(Nanoelectronics - Plasmonics)  Nano-focused diaphragm method and  electric field distribution in the complex diaphragm structure of an aluminum film at a wavelength of less than 2 nm

Researcher  and author: Dr.   (   Afshin Rashid)



Note: A plasmonic lithography system with a nano-diaphragm contact probe in the  form of (tangled) in a metal film plate   coated  at the bottom (dimensions less than 10 nm) to  produce a 405 nm diode laser beam Focus on the nano diaphragm.   

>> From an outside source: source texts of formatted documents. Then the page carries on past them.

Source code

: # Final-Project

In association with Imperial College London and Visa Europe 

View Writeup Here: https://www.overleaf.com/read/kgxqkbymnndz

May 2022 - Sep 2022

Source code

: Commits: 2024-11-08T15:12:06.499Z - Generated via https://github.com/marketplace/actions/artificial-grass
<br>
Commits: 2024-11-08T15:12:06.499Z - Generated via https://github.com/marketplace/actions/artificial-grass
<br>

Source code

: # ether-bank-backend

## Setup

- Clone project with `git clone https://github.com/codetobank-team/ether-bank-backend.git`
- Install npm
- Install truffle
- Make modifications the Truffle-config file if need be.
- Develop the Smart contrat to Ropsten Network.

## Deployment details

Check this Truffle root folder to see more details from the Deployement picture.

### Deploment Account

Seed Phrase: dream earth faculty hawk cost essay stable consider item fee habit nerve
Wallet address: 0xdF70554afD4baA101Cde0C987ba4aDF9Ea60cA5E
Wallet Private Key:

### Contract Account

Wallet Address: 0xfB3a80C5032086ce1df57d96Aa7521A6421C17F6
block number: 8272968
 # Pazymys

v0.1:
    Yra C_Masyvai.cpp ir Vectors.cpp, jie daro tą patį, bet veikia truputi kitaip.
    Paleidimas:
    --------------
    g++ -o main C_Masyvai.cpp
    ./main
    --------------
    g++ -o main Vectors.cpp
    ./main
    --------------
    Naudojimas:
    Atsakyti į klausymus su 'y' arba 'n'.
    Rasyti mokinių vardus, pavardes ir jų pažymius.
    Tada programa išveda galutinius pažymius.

Lithographic systems have achieved such high-resolution nano-aperture transmissions below diffraction, and have begun to develop new designs of plasmonic nanolithography.  To achieve high optical resolution, the distance between the aperture and the image resistance must be exactly within the range. Save a few tens of nanometers, because the field connection is very sensitive to close distances. In addition to this difficulty, a major drawback of near-field lithography is the lack of modeling power. For rapid nanoscale modeling, molecule properties are performed by contact printing, parallel processes with console two-dimensional arrays or flexible polymer pen arrays for plasmonic nanoscale (10 nanometers), and fabrication of nanoelectronic devices.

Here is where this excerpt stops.